The first time I ever smoked I was eleven, same age as my daughter is now. I had one puff of a cigarette that one of my mum’s friend’s daughter had. I felt mildly curious about the experience, I don’t recall feeling any pressure to participate. It made me feel sick to my stomach, it was utterly disgusting. For years afterwards, I was still the only person in my social circles that had, and I fielded a lot of questions. Smoking brought attention. Around the age of fifteen, I started smoking whole cigarettes, possibly as many as twenty in a whole year, so clearly I was hardening to the habit. I mostly smoked with people that were somewhat cooler than me, and I felt incredibly endorsed. By eighteen, I was one of the few people in my social circles that actually smoked semi-regularly.

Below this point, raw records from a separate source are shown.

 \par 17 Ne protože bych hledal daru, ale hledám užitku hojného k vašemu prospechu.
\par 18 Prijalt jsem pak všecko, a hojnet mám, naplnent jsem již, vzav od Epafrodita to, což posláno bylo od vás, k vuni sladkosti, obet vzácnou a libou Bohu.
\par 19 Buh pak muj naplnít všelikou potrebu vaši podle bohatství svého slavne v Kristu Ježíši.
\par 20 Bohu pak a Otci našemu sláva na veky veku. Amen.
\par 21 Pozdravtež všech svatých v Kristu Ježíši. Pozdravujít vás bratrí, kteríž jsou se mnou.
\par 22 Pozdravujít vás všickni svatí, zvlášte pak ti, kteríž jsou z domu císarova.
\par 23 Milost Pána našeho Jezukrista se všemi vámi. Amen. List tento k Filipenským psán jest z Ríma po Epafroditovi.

When I think as to my reasons why they were largely socially orientated. It gave me something to do, something to keep occupied, and people engaged with me if they wanted a cigarette or a light. It gave me purpose. It also gave me a barrier. Smoke created me a bubble of personal space.

Over the years I have gone through phases of smoking lots (university exams) and not smoking at all, sometimes for years at a time. It always seems to start off social then ebb into solitary smoking. But now I have entered into an agreement with my young one, and this is something that I take very seriously. So despite knowing that I could easily smoke, I will remove this from my routine and find some less destructive things to do with my time instead. Or possibly just become very sociable with those that still do..

Map Point. Why do I choose to engage in things that are bad for my health?